Laney Moy is a rising senior at Thomas Jefferson High School for Science and Technology (TJ) in Alexandria, Virginia, where she took her first computer science classes and began to love coding. In addition to computer science, she is passionate about dance, Latin, and working with younger students. Laney is entering her second season as captain of TJ's Varsity Dance Team and her second year as Head Choreographer of TJ Latin's elaborate International Night performance. She has won several awards for Latin, and she volunteers as a tutor for lower-level TJ Latin students. Laney also enjoys math and is an instructor at Mathnasium, where she gets to do math all the time. In her free time, Laney likes to read books and knit. She is currently working on her fourth scarf.

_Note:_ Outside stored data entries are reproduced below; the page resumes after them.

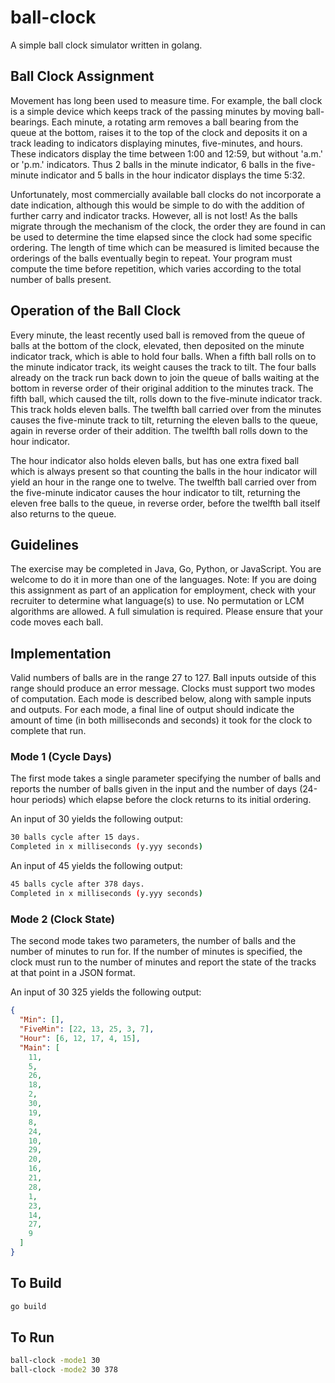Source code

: # ball-clock

A simple ball clock simulator written in golang.

## Ball Clock Assignment

Movement has long been used to measure time. For example, the ball clock is a simple device which keeps track of the passing minutes by moving ball-bearings. Each minute, a rotating arm removes a ball bearing from the queue at the bottom, raises it to the top of the clock and deposits it on a track leading to indicators displaying minutes, five-minutes, and hours. These indicators display the time between 1:00 and 12:59, but without 'a.m.' or 'p.m.' indicators. Thus 2 balls in the minute indicator, 6 balls in the five-minute indicator and 5 balls in the hour indicator displays the time 5:32.

Unfortunately, most commercially available ball clocks do not incorporate a date indication, although this would be simple to do with the addition of further carry and indicator tracks. However, all is not lost! As the balls migrate through the mechanism of the clock, the order they are found in can be used to determine the time elapsed since the clock had some specific ordering. The length of time which can be measured is limited because the orderings of the balls eventually begin to repeat. Your program must compute the time before repetition, which varies according to the total number of balls present.

## Operation of the Ball Clock

Every minute, the least recently used ball is removed from the queue of balls at the bottom of the clock, elevated, then deposited on the minute indicator track, which is able to hold four balls. When a fifth ball rolls on to the minute indicator track, its weight causes the track to tilt. The four balls already on the track run back down to join the queue of balls waiting at the bottom in reverse order of their original addition to the minutes track. The fifth ball, which caused the tilt, rolls down to the five-minute indicator track. This track holds eleven balls. The twelfth ball carried over from the minutes causes the five-minute track to tilt, returning the eleven balls to the queue, again in reverse order of their addition. The twelfth ball rolls down to the hour indicator.

The hour indicator also holds eleven balls, but has one extra fixed ball which is always present so that counting the balls in the hour indicator will yield an hour in the range one to twelve. The twelfth ball carried over from the five-minute indicator causes the hour indicator to tilt, returning the eleven free balls to the queue, in reverse order, before the twelfth ball itself also returns to the queue.

## Guidelines

The exercise may be completed in Java, Go, Python, or JavaScript. You are welcome to do it in more than one of the languages.
Note: If you are doing this assignment as part of an application for employment, check with your recruiter to determine what language(s) to use.
No permutation or LCM algorithms are allowed. A full simulation is required. Please ensure that your code moves each ball.

## Implementation

Valid numbers of balls are in the range 27 to 127. Ball inputs outside of this range should produce an error message. Clocks must support two modes of computation. Each mode is described below, along with sample inputs and outputs. For each mode, a final line of output should indicate the amount of time (in both milliseconds and seconds) it took for the clock to complete that run.

### Mode 1 (Cycle Days)

The first mode takes a single parameter specifying the number of balls and reports the number of balls given in the input and the number of days (24-hour periods) which elapse before the clock returns to its initial ordering.

An input of 30 yields the following output:

```sh
30 balls cycle after 15 days.
Completed in x milliseconds (y.yyy seconds)
```

An input of 45 yields the following output:

```sh
45 balls cycle after 378 days.
Completed in x milliseconds (y.yyy seconds)
```

### Mode 2 (Clock State)

The second mode takes two parameters, the number of balls and the number of minutes to run for. If the number of minutes is specified, the clock must run to the number of minutes and report the state of the tracks at that point in a JSON format.

An input of 30 325 yields the following output:

```json
{
  "Min": [],
  "FiveMin": [22, 13, 25, 3, 7],
  "Hour": [6, 12, 17, 4, 15],
  "Main": [
    11,
    5,
    26,
    18,
    2,
    30,
    19,
    8,
    24,
    10,
    29,
    20,
    16,
    21,
    28,
    1,
    23,
    14,
    27,
    9
  ]
}
```

## To Build

```sh
go build
```

## To Run

```sh
ball-clock -mode1 30
ball-clock -mode2 30 378
```
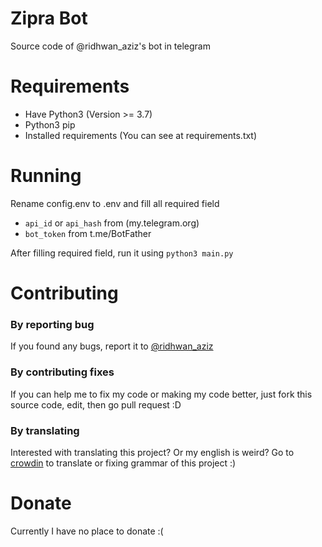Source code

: # Zipra Bot
Source code of @ridhwan_aziz's bot in telegram

# Requirements
- Have Python3 (Version >= 3.7)
- Python3 pip
- Installed requirements (You can see at requirements.txt)

# Running
Rename config.env to .env and fill all required field

- ```api_id``` or ```api_hash``` from (my.telegram.org)
- ```bot_token``` from t.me/BotFather

After filling required field, run it using ```python3 main.py```

# Contributing

### By reporting bug

If you found any bugs, report it to [@ridhwan_aziz](https://t.me/ridhwan_aziz)

### By contributing fixes

If you can help me to fix my code or making my code better, just fork this source code, edit, then go pull request :D

### By translating

Interested with translating this project? Or my english is weird? Go to [crowdin](https://crwd.in/zipra_bot) to translate or fixing grammar of this project :)

# Donate

Currently I have no place to donate :(
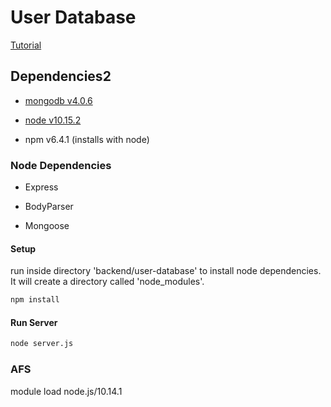 # User Database 

[Tutorial](https://www.callicoder.com/node-js-express-mongodb-restful-crud-api-tutorial/)

## Dependencies2

- [mongodb v4.0.6](https://docs.mongodb.com/manual/installation/)

- [node v10.15.2](https://nodejs.org/en/download/)

- npm v6.4.1 (installs with node)

### Node Dependencies

- Express

- BodyParser

- Mongoose

#### Setup

run inside directory 'backend/user-database' to install node dependencies. It will create a directory called 'node_modules'.

```bash
npm install
```

#### Run Server

```bash
node server.js 
```

### AFS

module load node.js/10.14.1
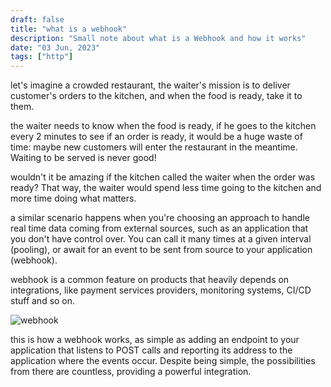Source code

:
 ```yaml
---
draft: false
title: "what is a webhook"
description: "Small note about what is a Webhook and how it works"
date: "03 Jun, 2023"
tags: ["http"]
---
```


let's imagine a crowded restaurant, the waiter's mission is to deliver customer's orders to the kitchen, and when the food is ready, take it to them.

the waiter needs to know when the food is ready, if he goes to the kitchen every 2 minutes to see if an order is ready, it would be a huge waste of time: maybe new customers will enter the restaurant in the meantime. Waiting to be served is never good!

wouldn't it be amazing if the kitchen called the waiter when the order was ready? That way, the waiter would spend less time going to the kitchen and more time doing what matters.

a similar scenario happens when you're choosing an approach to handle real time data coming from external sources, such as an application that you don't have control over. You can call it many times at a given interval (pooling), or await for an event to be sent from source to your application (webhook).

webhook is a common feature on products that heavily depends on integrations, like payment services providers, monitoring systems, CI/CD stuff and so on.

![webhook](https://github.com/user-attachments/assets/8d0c0c32-ba21-44b1-9be6-a281a46e1e16)


this is how a webhook works, as simple as adding an endpoint to your application that listens to POST calls and reporting its address to the application where the events occur. Despite being simple, the possibilities from there are countless, providing a powerful integration.
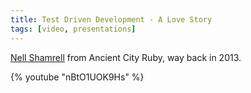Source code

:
 ```yaml
---
title: Test Driven Development - A Love Story
tags: [video, presentations]
---
```


<a href="https://twitter.com/nellshamrell">Nell Shamrell</a> from Ancient City Ruby, way back in 2013.

{% youtube "nBtO1UOK9Hs" %}
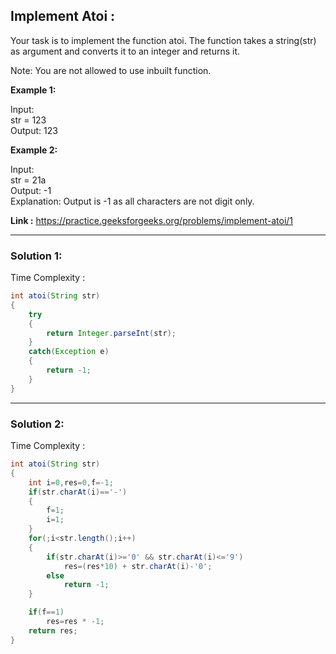 <h2> Implement Atoi : </h2>
Your task  is to implement the function atoi. The function takes a string(str) as argument and converts it to an integer and returns it.

Note: You are not allowed to use inbuilt function.

**Example 1:**

Input: <br/>
str = 123<br/>
Output: 123

**Example 2:**

Input:<br/>
str = 21a<br/>
Output: -1<br/>
Explanation: Output is -1 as all characters are not digit only.


**Link :** https://practice.geeksforgeeks.org/problems/implement-atoi/1

-----------------------------------------------------------------------------------------------------------------------------------------------
  
<h3> Solution 1: </h3>

Time Complexity :

```java
int atoi(String str) 
{
    try
    {
        return Integer.parseInt(str);    
    }
    catch(Exception e)
    {
        return -1;
    }
}
```

-----------------------------------------------------------------------------------------------------------------------------------------------
  
<h3> Solution 2: </h3>

Time Complexity :

```java
int atoi(String str) 
{
    int i=0,res=0,f=-1;
    if(str.charAt(i)=='-')
    {
        f=1;
        i=1;
    }
    for(;i<str.length();i++)
    {
        if(str.charAt(i)>='0' && str.charAt(i)<='9')
            res=(res*10) + str.charAt(i)-'0';
        else
            return -1;
    }

    if(f==1)
        res=res * -1;
    return res;
}
```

Many significant works of Latin poetry follow the format of dactylic hexameter, meaning that each line is composed of some combination of six metrical feet, each of which is either two long syllables or a long syllable followed by two short syllables. Scansion is the process of identifying the pattern of syllable lengths. Through this project, I use machine learning to scan lines of Latin poetry in dactylic hexameter.
Summary of Results
I trained a sequence-to-sequence neural network to find the "length" of each character in a line. The input was the plain text line, and the output was a list of probabilities that each character will be a long vowel; short vowel; or consonant, punctuation mark or ignored vowel. The final neural network had an error of 2.9%, and a character is incorrectly scanned around once every few lines.
In the future, markings between metrical feet could be added to the displayed lines. The program could also be extended to other types of meter or poetry in other languages.